Brunswick, Maine.

Approximate pop: 23,000. In deference to a sensible student who publically denounced my use of the term "townie," I shall experiment with a few other words.

I hope he doesn't mind if I don't use the words he suggested. "Brunswick Resident" is a little too bulky to drop in an article of around 500 words, and "local," uttered in a nation that values the thrill and power of mobility, some might find obliquely feudal and offensive, for instance, as an imputation that a person does not have the means to sever ties with the land.

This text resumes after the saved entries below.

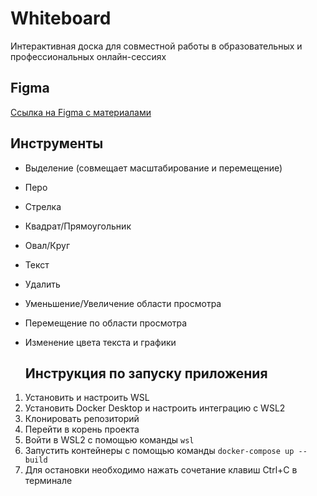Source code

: # Whiteboard
Интерактивная доска для совместной работы в образовательных и профессиональных онлайн-сессиях

## Figma
[Ссылка на Figma с материалами](https://www.figma.com/design/Ql7OBzLmaiqbnfr0Br7K6i/%D0%92%D0%9A%D0%A0_%D0%A0%D0%B0%D0%B7%D1%80%D0%B0%D0%B1%D0%BE%D1%82%D0%BA%D0%B0-%D0%B8%D0%BD%D1%82%D0%B5%D1%80%D0%B0%D0%BA%D1%82%D0%B8%D0%B2%D0%BD%D0%BE%D0%B9-%D0%B4%D0%BE%D1%81%D0%BA%D0%B8-%D0%B4%D0%BB%D1%8F-%D1%81%D0%BE%D0%B2%D0%BC%D0%B5%D1%81%D1%82%D0%BD%D0%BE%D0%B9-%D1%80%D0%B0%D0%B1%D0%BE%D1%82%D1%8B-%D0%B2-%D0%BE%D0%B1%D1%80%D0%B0%D0%B7%D0%BE%D0%B2.-%D0%B8-%D0%BF%D1%80%D0%BE%D1%84.-%D0%BE%D0%BD%D0%BB%D0%B0%D0%B9%D0%BD-%D1%81%D0%B5%D1%81%D1%81%D0%B8%D1%8F%D1%85?node-id=0-1&t=4mTu7bnSeHu8LeRk-1)

## Инструменты
- Выделение (совмещает масштабирование и перемещение)
- Перо
- Стрелка
- Квадрат/Прямоугольник
- Овал/Круг
- Текст
- Удалить
- Уменьшение/Увеличение области просмотра
- Перемещение по области просмотра
- Изменение цвета текста и графики

  ## Инструкция по запуску приложения
1. Установить и настроить WSL
2. Установить Docker Desktop и настроить интеграцию с WSL2
3. Клонировать репозиторий
4. Перейти в корень проекта
5. Войти в WSL2 с помощью команды `wsl`
6. Запустить контейнеры с помощью команды `docker-compose up --build`
7. Для остановки необходимо нажать сочетание клавиш Ctrl+C в терминале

So, what to do? First, I decided to keep the base "town" and play with various suffixes. There is nothing wrong about a town. Most people agree that, even if cities aren't, towns are sometimes necessary.

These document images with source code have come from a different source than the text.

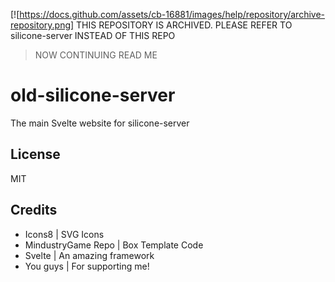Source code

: [![https://docs.github.com/assets/cb-16881/images/help/repository/archive-repository.png]
THIS REPOSITORY IS ARCHIVED. PLEASE REFER TO silicone-server INSTEAD OF THIS REPO 
> NOW CONTINUING READ ME
# old-silicone-server

The main Svelte website for silicone-server

## License

MIT

## Credits

- Icons8 | SVG Icons
- MindustryGame Repo | Box Template Code
- Svelte | An amazing framework
- You guys | For supporting me!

But problems arose once I began enumerating endings. "Townsy," for example, would not do. The "s" followed by the long "e" sound is resonant of the "cute," ergo emotional, inconsequential, terminus imposed by phallogocentrics on female names and children's nicknames: Dimsy, Daisy, Mousy...etc. A hegemonic control mechanism, obviously.

The long "o" in "Towno" might be construed as vulgar, placing the name in the same series as "Bozo," "Gonzo," "Dildo" and other disreputable things.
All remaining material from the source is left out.